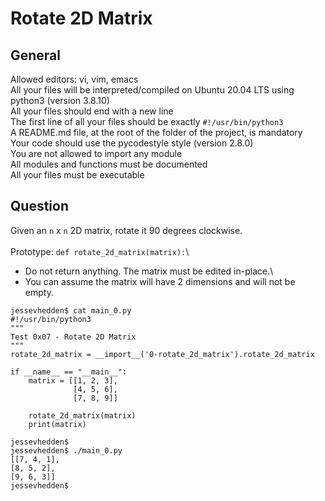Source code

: # Rotate 2D Matrix

## General
Allowed editors: vi, vim, emacs\
All your files will be interpreted/compiled on Ubuntu 20.04 LTS using python3 (version 3.8.10)\
All your files should end with a new line\
The first line of all your files should be exactly `#!/usr/bin/python3`\
A README.md file, at the root of the folder of the project, is mandatory\
Your code should use the pycodestyle style (version 2.8.0)\
You are not allowed to import any module\
All modules and functions must be documented\
All your files must be executable
## Question
Given an `n` x `n` 2D matrix, rotate it 90 degrees clockwise.\
<br>
Prototype: `def rotate_2d_matrix(matrix):`\
* Do not return anything. The matrix must be edited in-place.\
* You can assume the matrix will have 2 dimensions and will not be empty.

```
jessevhedden$ cat main_0.py
#!/usr/bin/python3
"""
Test 0x07 - Rotate 2D Matrix
"""
rotate_2d_matrix = __import__('0-rotate_2d_matrix').rotate_2d_matrix

if __name__ == "__main__":
    matrix = [[1, 2, 3],
              [4, 5, 6],
              [7, 8, 9]]

    rotate_2d_matrix(matrix)
    print(matrix)

jessevhedden$
jessevhedden$ ./main_0.py
[[7, 4, 1],
[8, 5, 2],
[9, 6, 3]]
jessevhedden$
```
######
▸ **Goal of the exercise**
For the string "jessevhedden", go line by line through the material and copy every line that has it.

▸ **Result below**
jessevhedden$ cat main_0.py
jessevhedden$
jessevhedden$ ./main_0.py
jessevhedden$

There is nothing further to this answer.